> What the task asks
An exact, complete copy of the data that follows is needed.
+++ Material to process +++
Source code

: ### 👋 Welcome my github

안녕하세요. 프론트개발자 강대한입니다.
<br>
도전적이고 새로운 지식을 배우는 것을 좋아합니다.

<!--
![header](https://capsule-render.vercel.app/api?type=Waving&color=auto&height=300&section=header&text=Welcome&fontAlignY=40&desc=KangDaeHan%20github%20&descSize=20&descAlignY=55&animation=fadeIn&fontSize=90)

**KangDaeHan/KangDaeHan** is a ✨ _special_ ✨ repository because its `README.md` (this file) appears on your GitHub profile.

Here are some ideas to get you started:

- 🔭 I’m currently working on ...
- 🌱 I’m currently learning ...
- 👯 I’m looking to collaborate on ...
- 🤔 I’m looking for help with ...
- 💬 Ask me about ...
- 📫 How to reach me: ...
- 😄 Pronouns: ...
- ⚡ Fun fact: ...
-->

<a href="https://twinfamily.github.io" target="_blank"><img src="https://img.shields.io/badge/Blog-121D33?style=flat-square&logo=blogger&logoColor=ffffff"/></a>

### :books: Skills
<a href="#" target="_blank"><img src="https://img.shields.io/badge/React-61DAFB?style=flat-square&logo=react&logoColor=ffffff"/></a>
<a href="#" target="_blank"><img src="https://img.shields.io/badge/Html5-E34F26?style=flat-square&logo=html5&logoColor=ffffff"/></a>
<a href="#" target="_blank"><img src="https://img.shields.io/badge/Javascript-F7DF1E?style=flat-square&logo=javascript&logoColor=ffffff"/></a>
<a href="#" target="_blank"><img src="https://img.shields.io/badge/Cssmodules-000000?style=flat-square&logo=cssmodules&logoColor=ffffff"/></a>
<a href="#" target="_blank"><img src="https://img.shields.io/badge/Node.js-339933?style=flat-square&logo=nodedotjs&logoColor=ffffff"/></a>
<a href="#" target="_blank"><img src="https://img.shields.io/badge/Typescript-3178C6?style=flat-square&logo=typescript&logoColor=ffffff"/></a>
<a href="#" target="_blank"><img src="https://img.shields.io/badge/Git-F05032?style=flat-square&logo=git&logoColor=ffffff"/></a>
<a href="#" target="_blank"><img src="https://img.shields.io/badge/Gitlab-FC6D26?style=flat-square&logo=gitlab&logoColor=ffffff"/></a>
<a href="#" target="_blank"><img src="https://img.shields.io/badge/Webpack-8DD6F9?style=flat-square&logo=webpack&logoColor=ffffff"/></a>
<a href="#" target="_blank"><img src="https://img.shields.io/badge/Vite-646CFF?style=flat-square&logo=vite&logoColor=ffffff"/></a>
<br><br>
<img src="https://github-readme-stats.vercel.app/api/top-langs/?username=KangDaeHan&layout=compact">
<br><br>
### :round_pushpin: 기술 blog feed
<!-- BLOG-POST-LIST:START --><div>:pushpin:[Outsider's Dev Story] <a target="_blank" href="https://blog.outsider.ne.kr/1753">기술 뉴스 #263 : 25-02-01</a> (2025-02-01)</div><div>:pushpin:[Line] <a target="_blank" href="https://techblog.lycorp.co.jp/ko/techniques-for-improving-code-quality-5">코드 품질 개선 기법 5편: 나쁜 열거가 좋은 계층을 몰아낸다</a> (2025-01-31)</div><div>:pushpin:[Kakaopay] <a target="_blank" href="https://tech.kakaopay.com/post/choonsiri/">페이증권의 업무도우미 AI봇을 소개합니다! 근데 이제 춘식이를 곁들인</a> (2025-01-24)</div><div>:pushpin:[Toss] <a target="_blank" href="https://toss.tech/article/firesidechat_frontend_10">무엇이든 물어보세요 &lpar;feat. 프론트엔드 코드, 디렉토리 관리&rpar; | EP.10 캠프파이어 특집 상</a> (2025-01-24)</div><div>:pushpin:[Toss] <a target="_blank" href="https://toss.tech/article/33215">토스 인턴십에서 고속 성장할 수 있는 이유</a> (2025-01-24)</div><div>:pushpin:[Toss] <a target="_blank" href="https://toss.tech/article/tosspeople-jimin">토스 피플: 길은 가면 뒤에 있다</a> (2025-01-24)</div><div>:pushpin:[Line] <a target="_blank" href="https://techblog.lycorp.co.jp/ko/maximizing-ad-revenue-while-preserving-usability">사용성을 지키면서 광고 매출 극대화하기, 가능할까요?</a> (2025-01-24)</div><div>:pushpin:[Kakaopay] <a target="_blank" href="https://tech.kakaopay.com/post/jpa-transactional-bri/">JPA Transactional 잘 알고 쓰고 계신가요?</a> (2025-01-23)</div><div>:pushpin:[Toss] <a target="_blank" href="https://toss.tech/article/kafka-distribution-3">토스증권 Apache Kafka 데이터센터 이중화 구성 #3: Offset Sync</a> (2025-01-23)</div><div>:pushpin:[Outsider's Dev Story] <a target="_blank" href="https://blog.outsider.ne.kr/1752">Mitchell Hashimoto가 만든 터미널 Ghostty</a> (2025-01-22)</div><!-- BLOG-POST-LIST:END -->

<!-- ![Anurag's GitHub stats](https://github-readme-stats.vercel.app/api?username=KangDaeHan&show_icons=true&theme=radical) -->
+++
> Result
Source code

: ### 👋 Welcome my github

안녕하세요. 프론트개발자 강대한입니다.
<br>
도전적이고 새로운 지식을 배우는 것을 좋아합니다.

<!--
![header](https://capsule-render.vercel.app/api?type=Waving&color=auto&height=300&section=header&text=Welcome&fontAlignY=40&desc=KangDaeHan%20github%20&descSize=20&descAlignY=55&animation=fadeIn&fontSize=90)

**KangDaeHan/KangDaeHan** is a ✨ _special_ ✨ repository because its `README.md` (this file) appears on your GitHub profile.

Here are some ideas to get you started:

- 🔭 I’m currently working on ...
- 🌱 I’m currently learning ...
- 👯 I’m looking to collaborate on ...
- 🤔 I’m looking for help with ...
- 💬 Ask me about ...
- 📫 How to reach me: ...
- 😄 Pronouns: ...
- ⚡ Fun fact: ...
-->

<a href="https://twinfamily.github.io" target="_blank"><img src="https://img.shields.io/badge/Blog-121D33?style=flat-square&logo=blogger&logoColor=ffffff"/></a>

### :books: Skills
<a href="#" target="_blank"><img src="https://img.shields.io/badge/React-61DAFB?style=flat-square&logo=react&logoColor=ffffff"/></a>
<a href="#" target="_blank"><img src="https://img.shields.io/badge/Html5-E34F26?style=flat-square&logo=html5&logoColor=ffffff"/></a>
<a href="#" target="_blank"><img src="https://img.shields.io/badge/Javascript-F7DF1E?style=flat-square&logo=javascript&logoColor=ffffff"/></a>
<a href="#" target="_blank"><img src="https://img.shields.io/badge/Cssmodules-000000?style=flat-square&logo=cssmodules&logoColor=ffffff"/></a>
<a href="#" target="_blank"><img src="https://img.shields.io/badge/Node.js-339933?style=flat-square&logo=nodedotjs&logoColor=ffffff"/></a>
<a href="#" target="_blank"><img src="https://img.shields.io/badge/Typescript-3178C6?style=flat-square&logo=typescript&logoColor=ffffff"/></a>
<a href="#" target="_blank"><img src="https://img.shields.io/badge/Git-F05032?style=flat-square&logo=git&logoColor=ffffff"/></a>
<a href="#" target="_blank"><img src="https://img.shields.io/badge/Gitlab-FC6D26?style=flat-square&logo=gitlab&logoColor=ffffff"/></a>
<a href="#" target="_blank"><img src="https://img.shields.io/badge/Webpack-8DD6F9?style=flat-square&logo=webpack&logoColor=ffffff"/></a>
<a href="#" target="_blank"><img src="https://img.shields.io/badge/Vite-646CFF?style=flat-square&logo=vite&logoColor=ffffff"/></a>
<br><br>
<img src="https://github-readme-stats.vercel.app/api/top-langs/?username=KangDaeHan&layout=compact">
<br><br>
### :round_pushpin: 기술 blog feed
<!-- BLOG-POST-LIST:START --><div>:pushpin:[Outsider's Dev Story] <a target="_blank" href="https://blog.outsider.ne.kr/1753">기술 뉴스 #263 : 25-02-01</a> (2025-02-01)</div><div>:pushpin:[Line] <a target="_blank" href="https://techblog.lycorp.co.jp/ko/techniques-for-improving-code-quality-5">코드 품질 개선 기법 5편: 나쁜 열거가 좋은 계층을 몰아낸다</a> (2025-01-31)</div><div>:pushpin:[Kakaopay] <a target="_blank" href="https://tech.kakaopay.com/post/choonsiri/">페이증권의 업무도우미 AI봇을 소개합니다! 근데 이제 춘식이를 곁들인</a> (2025-01-24)</div><div>:pushpin:[Toss] <a target="_blank" href="https://toss.tech/article/firesidechat_frontend_10">무엇이든 물어보세요 &lpar;feat. 프론트엔드 코드, 디렉토리 관리&rpar; | EP.10 캠프파이어 특집 상</a> (2025-01-24)</div><div>:pushpin:[Toss] <a target="_blank" href="https://toss.tech/article/33215">토스 인턴십에서 고속 성장할 수 있는 이유</a> (2025-01-24)</div><div>:pushpin:[Toss] <a target="_blank" href="https://toss.tech/article/tosspeople-jimin">토스 피플: 길은 가면 뒤에 있다</a> (2025-01-24)</div><div>:pushpin:[Line] <a target="_blank" href="https://techblog.lycorp.co.jp/ko/maximizing-ad-revenue-while-preserving-usability">사용성을 지키면서 광고 매출 극대화하기, 가능할까요?</a> (2025-01-24)</div><div>:pushpin:[Kakaopay] <a target="_blank" href="https://tech.kakaopay.com/post/jpa-transactional-bri/">JPA Transactional 잘 알고 쓰고 계신가요?</a> (2025-01-23)</div><div>:pushpin:[Toss] <a target="_blank" href="https://toss.tech/article/kafka-distribution-3">토스증권 Apache Kafka 데이터센터 이중화 구성 #3: Offset Sync</a> (2025-01-23)</div><div>:pushpin:[Outsider's Dev Story] <a target="_blank" href="https://blog.outsider.ne.kr/1752">Mitchell Hashimoto가 만든 터미널 Ghostty</a> (2025-01-22)</div><!-- BLOG-POST-LIST:END -->

<!-- ![Anurag's GitHub stats](https://github-readme-stats.vercel.app/api?username=KangDaeHan&show_icons=true&theme=radical) -->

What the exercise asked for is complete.